Bij de 15e zondag door het jaar B
Het is beter sandalen te dragen
dan heel de wereld te moeten bedekken met tapijt.
Het behoort tot de standaarduitrusting van de kledij die mensen dragen door de eeuwen heen, schoeisel als voetbekleding. Het eerste aantoonbare bewijs van schoenen vinden we terug op wandtekeningen. Deze ongeveer 13.000 tot 15.000 jaar oude getuigenissen tonen jagers die laarzen van dierenvacht dragen. De sensatie van de geschiedenis van de schoen was toch wel de vondst van de gletsjermummie ‘Ötzi’. Hier werd duidelijk dat de mensen al 5000 jaar geleden schoenen droegen. Zijn schoenen waren gevoerd, met een veter gesloten en met een aparte profielzool uitgerust. Voor de schacht en de buitenzool werden verschillende leersoorten gebruikt. De eenvoudigste schoenvorm, de sandaal, werd door de Egyptenaren uitgevonden en diende als bescherming tegen de hitte van het zand. Dit wordt bij uitgravingen aangetoond met vondsten die dateren van circa 3000 voor Christus.

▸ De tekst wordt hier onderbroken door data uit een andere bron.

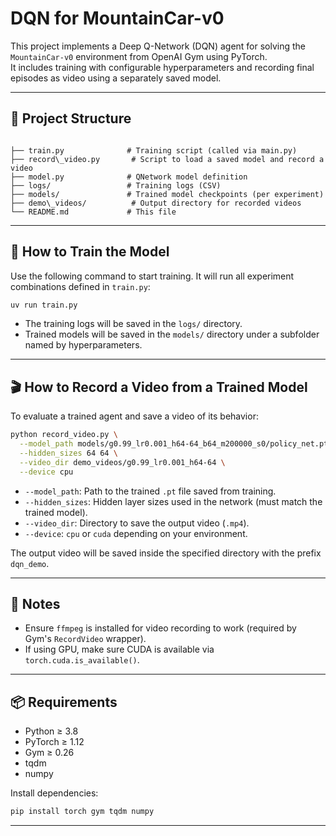 # DQN for MountainCar-v0

This project implements a Deep Q-Network (DQN) agent for solving the `MountainCar-v0` environment from OpenAI Gym using PyTorch.  
It includes training with configurable hyperparameters and recording final episodes as video using a separately saved model.

---

## 📁 Project Structure

```

├── train.py              # Training script (called via main.py)
├── record\_video.py       # Script to load a saved model and record a video
├── model.py              # QNetwork model definition
├── logs/                 # Training logs (CSV)
├── models/               # Trained model checkpoints (per experiment)
├── demo\_videos/          # Output directory for recorded videos
└── README.md             # This file

```

---

## 🚀 How to Train the Model

Use the following command to start training. It will run all experiment combinations defined in `train.py`:

```bash
uv run train.py
```

* The training logs will be saved in the `logs/` directory.
* Trained models will be saved in the `models/` directory under a subfolder named by hyperparameters.

---

## 🎬 How to Record a Video from a Trained Model

To evaluate a trained agent and save a video of its behavior:

```bash
python record_video.py \
  --model_path models/g0.99_lr0.001_h64-64_b64_m200000_s0/policy_net.pt \
  --hidden_sizes 64 64 \
  --video_dir demo_videos/g0.99_lr0.001_h64-64 \
  --device cpu
```

* `--model_path`: Path to the trained `.pt` file saved from training.
* `--hidden_sizes`: Hidden layer sizes used in the network (must match the trained model).
* `--video_dir`: Directory to save the output video (`.mp4`).
* `--device`: `cpu` or `cuda` depending on your environment.

The output video will be saved inside the specified directory with the prefix `dqn_demo`.

---

## 📝 Notes

* Ensure `ffmpeg` is installed for video recording to work (required by Gym's `RecordVideo` wrapper).
* If using GPU, make sure CUDA is available via `torch.cuda.is_available()`.

---

## 📦 Requirements

* Python ≥ 3.8
* PyTorch ≥ 1.12
* Gym ≥ 0.26
* tqdm
* numpy

Install dependencies:

```bash
pip install torch gym tqdm numpy
```

---

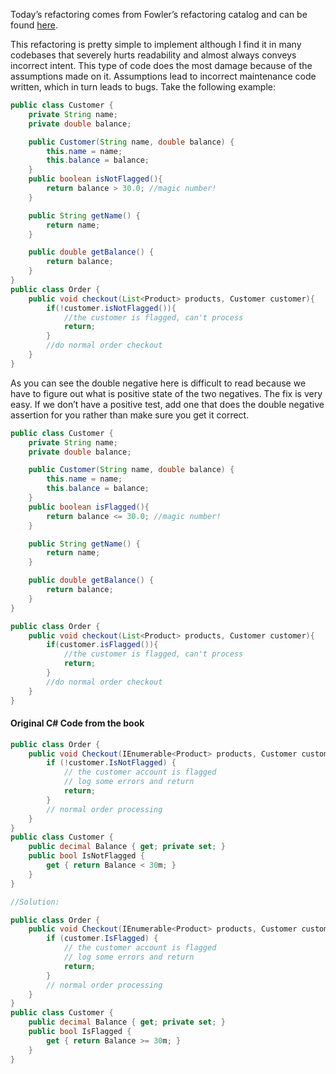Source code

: Today’s refactoring comes from Fowler’s refactoring catalog and can be found [here](http://www.refactoring.com/catalog/removeDoubleNegative.html).

This refactoring is pretty simple to implement although I find it in many codebases that severely hurts readability and almost always conveys incorrect intent.
This type of code does the most damage because of the assumptions made on it.
Assumptions lead to incorrect maintenance code written, which in turn leads to bugs. 
Take the following example:

```Java
public class Customer {
	private String name;
	private double balance;

	public Customer(String name, double balance) {
		this.name = name;
		this.balance = balance;
	}
	public boolean isNotFlagged(){
		return balance > 30.0; //magic number!
	}

	public String getName() {
		return name;
	}

	public double getBalance() {
		return balance;
	}
}
public class Order {
	public void checkout(List<Product> products, Customer customer){
		if(!customer.isNotFlagged()){
			//the customer is flagged, can't process
			return;
		}
		//do normal order checkout
	}
}
```
As you can see the double negative here is difficult to read because we have to figure out what is positive state of the two negatives.
The fix is very easy. 
If we don’t have a positive test, add one that does the double negative assertion for you rather than make sure you get it correct.

```Java
public class Customer {
	private String name;
	private double balance;

	public Customer(String name, double balance) {
		this.name = name;
		this.balance = balance;
	}
	public boolean isFlagged(){
		return balance <= 30.0; //magic number!
	}

	public String getName() {
		return name;
	}

	public double getBalance() {
		return balance;
	}
}

public class Order {
	public void checkout(List<Product> products, Customer customer){
		if(customer.isFlagged()){
			//the customer is flagged, can't process
			return;
		}
		//do normal order checkout
	}
}
```

#### Original C# Code from the book
```cs
public class Order {
	public void Checkout(IEnumerable<Product> products, Customer customer) {
		if (!customer.IsNotFlagged) {
			// the customer account is flagged
			// log some errors and return
			return;
		}
		// normal order processing
	}
}
public class Customer {
	public decimal Balance { get; private set; }
	public bool IsNotFlagged {
		get { return Balance < 30m; }
	}
}

//Solution:

public class Order {
	public void Checkout(IEnumerable<Product> products, Customer customer) {
		if (customer.IsFlagged) {
			// the customer account is flagged
			// log some errors and return
			return;
		}
		// normal order processing
	}
}
public class Customer {
	public decimal Balance { get; private set; }
	public bool IsFlagged {
		get { return Balance >= 30m; }
	} 
}
```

Deze korte geschiedenisles brengt ons bij het Ankh-teken, of beter gekend als levenskruis of levensleutel. Deze sleutel diende om leven en levensadem te schenken.
De exacte oorsprong van de ankh is helaas onbekend, maar Egyptoloog Gardiner (1879-1963) geloofde dat dit symbool is voortgekomen uit het bandje van een sandaal, waarvan de bovenste lus achter de enkels om ging en waarvan het verticale stokje bij de tenen aan de zool zat. Hij ontdekte deze mogelijke oorsprong nadat hij leerde dat het Egyptische woord voor sandaal “nkh” is. Zo dacht men in het oude Egypte: ‘Zolang wij op aarde rondwandelen op sandalen leven wij, bij onze dood laten we alles achter. In het hiernamaals ontvangen we nieuw leven en mogen we terug rondwandelen.’
Jezus stuurt zijn leerlingen twee aan twee uit om de blijde boodschap te gaan verkondigen. Ze worden uitgestuurd als herders met het hoogstnoodzakelijke, dus lichte bagage, maar goed schoeisel om op weg te gaan. De sandalen beschermen tegen de hitte van de ondergrond, tegen de oneffenheden van de vele kleine steentjes, of de prikkende distels en doornige takken onderweg. Sandalen, ook om het stof er vanaf te schudden bij diegenen waar ze niet welkom waren. Wie sandalen draagt lijkt weerloos en zal niet vlug schoppen. Maar de leerlingen van Jezus stonden wel sterk in hun schoenen, stonden sterk in hun sandalen, stonden sterk in hun geloof en overtuiging.
Het is een wijsheid om te weten wie je bent, wat je aankan, waarmee je jezelf kan beschermen, waaraan je zelf kan werken. De wereld veranderen is een te grote taak, maar beginnen met jezelf is op zich al een uitdaging.
Het is beter sandalen te dragen
dan heel de wereld te moeten bedekken met tapijt.